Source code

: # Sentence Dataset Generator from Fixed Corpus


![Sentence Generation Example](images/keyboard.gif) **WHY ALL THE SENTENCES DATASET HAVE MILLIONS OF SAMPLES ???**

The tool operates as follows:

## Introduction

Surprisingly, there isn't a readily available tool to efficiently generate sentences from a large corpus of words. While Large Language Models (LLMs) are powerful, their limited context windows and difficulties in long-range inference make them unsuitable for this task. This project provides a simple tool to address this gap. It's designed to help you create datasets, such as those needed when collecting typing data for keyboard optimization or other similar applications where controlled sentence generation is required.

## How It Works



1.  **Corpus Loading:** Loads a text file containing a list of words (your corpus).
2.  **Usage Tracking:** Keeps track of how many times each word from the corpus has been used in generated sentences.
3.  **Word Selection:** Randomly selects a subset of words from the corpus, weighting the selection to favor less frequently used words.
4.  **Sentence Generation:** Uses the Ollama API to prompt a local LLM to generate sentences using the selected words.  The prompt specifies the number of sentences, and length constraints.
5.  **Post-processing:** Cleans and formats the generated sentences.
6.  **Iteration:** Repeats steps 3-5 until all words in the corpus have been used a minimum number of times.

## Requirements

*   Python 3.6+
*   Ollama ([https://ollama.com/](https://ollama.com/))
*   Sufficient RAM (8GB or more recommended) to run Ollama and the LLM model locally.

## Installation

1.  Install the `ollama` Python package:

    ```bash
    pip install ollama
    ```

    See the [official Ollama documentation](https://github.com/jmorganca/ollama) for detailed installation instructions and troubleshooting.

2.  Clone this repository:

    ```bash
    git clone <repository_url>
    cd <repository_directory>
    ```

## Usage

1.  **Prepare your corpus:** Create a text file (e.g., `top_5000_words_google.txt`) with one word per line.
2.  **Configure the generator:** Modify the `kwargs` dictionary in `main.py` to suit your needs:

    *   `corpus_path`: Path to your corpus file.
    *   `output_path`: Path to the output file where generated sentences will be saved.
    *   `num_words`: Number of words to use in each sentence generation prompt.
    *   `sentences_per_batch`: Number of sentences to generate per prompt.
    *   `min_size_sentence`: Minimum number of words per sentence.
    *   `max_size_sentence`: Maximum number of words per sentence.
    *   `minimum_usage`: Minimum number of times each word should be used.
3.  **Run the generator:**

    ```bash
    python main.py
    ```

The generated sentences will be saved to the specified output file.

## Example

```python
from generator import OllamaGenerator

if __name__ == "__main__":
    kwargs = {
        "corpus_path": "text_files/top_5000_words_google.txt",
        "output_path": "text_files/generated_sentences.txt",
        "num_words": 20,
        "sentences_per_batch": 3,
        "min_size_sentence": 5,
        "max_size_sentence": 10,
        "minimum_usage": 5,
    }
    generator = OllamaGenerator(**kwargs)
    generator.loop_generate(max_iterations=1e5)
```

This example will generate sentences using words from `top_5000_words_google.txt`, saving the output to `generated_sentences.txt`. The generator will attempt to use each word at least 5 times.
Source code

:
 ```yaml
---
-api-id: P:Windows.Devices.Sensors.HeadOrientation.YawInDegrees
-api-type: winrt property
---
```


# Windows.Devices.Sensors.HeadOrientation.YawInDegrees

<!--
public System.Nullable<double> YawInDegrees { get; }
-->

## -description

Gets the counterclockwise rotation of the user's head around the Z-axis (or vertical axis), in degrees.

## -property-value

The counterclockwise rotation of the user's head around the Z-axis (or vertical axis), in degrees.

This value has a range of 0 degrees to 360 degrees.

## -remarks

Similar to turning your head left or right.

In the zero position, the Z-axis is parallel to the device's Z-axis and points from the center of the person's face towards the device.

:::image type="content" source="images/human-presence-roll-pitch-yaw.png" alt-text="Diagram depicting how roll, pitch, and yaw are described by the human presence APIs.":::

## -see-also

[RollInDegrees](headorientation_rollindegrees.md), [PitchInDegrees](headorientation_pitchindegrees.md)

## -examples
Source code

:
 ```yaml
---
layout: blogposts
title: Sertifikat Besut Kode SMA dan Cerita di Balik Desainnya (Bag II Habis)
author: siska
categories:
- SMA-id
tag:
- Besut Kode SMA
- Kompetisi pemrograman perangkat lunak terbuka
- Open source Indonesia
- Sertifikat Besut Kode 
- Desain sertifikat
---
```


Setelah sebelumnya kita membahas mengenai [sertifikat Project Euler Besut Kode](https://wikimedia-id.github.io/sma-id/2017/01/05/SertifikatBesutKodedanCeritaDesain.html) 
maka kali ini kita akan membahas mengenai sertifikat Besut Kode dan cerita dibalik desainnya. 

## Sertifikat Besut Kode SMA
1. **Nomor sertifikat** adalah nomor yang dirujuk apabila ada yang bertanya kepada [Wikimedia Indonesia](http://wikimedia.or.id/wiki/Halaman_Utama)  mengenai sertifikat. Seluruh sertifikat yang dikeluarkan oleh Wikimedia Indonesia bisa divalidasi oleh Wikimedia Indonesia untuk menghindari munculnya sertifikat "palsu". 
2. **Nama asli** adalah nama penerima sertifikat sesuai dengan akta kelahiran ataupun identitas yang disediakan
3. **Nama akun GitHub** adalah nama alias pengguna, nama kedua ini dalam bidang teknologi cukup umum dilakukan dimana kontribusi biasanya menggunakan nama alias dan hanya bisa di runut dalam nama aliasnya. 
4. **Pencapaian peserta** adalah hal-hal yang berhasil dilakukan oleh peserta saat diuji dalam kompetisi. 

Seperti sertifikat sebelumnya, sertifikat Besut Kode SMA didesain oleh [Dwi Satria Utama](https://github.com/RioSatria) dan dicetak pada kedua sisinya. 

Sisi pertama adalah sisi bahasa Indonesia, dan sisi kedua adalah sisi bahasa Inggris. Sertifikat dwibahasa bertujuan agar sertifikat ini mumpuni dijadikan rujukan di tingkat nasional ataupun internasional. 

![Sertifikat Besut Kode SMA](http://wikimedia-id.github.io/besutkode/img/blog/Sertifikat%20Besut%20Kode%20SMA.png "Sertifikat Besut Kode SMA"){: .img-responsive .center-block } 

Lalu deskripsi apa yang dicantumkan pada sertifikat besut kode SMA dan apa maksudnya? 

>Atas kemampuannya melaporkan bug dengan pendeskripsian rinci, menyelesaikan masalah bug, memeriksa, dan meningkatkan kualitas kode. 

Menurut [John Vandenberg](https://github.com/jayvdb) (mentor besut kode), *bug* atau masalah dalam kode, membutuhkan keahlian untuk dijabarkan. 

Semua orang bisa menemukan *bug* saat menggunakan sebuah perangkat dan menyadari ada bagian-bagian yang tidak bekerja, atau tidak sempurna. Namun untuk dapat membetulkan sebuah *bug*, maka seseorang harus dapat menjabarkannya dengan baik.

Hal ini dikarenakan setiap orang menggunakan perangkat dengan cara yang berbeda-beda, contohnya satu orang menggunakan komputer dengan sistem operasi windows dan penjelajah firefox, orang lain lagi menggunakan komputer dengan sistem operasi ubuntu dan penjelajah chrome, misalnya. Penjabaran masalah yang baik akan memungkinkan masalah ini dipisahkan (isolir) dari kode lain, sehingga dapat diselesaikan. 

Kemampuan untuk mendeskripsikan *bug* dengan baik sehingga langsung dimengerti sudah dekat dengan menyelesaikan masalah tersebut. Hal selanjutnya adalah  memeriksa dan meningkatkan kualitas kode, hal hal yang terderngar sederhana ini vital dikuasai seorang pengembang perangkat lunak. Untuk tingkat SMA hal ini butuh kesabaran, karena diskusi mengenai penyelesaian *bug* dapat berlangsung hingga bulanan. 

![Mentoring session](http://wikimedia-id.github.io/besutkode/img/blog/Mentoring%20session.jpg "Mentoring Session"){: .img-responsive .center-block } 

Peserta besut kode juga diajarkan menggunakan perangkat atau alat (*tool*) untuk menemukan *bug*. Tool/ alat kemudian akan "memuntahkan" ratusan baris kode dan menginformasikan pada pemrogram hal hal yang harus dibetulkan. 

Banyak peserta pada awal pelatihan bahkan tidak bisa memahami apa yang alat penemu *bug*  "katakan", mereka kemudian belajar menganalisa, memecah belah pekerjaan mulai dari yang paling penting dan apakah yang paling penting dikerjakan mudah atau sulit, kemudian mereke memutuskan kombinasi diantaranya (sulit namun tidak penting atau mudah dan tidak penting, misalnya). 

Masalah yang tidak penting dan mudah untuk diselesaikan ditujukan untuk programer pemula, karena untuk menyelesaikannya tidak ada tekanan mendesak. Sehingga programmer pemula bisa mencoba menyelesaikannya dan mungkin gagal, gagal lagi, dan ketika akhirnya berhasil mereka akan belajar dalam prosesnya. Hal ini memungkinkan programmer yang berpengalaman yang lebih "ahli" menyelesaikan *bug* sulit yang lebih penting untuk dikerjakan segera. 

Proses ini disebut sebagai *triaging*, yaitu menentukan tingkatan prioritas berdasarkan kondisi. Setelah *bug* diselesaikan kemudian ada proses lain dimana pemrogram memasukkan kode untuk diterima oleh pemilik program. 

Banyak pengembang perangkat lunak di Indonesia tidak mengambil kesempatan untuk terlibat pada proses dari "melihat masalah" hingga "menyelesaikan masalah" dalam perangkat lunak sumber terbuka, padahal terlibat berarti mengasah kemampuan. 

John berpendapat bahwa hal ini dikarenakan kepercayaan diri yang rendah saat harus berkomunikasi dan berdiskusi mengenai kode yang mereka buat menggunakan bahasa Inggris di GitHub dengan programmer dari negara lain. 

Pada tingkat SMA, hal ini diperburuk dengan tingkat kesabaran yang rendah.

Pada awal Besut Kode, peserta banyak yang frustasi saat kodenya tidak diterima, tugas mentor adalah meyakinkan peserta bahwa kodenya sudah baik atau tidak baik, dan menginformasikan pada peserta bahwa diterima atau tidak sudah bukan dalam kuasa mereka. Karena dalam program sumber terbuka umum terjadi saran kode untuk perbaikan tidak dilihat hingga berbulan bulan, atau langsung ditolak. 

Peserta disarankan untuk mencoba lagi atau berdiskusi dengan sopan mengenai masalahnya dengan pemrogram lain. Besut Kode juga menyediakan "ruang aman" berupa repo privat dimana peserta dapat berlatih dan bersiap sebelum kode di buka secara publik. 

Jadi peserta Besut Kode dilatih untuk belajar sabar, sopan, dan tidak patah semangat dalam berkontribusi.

**About this exercise:** Starting at the top of the listing above, repeat every line exactly until the line that contains "## Introduction" has been repeated too.

**Output of the exercise:**
Source code

: # Sentence Dataset Generator from Fixed Corpus


![Sentence Generation Example](images/keyboard.gif) **WHY ALL THE SENTENCES DATASET HAVE MILLIONS OF SAMPLES ???**

The tool operates as follows:

## Introduction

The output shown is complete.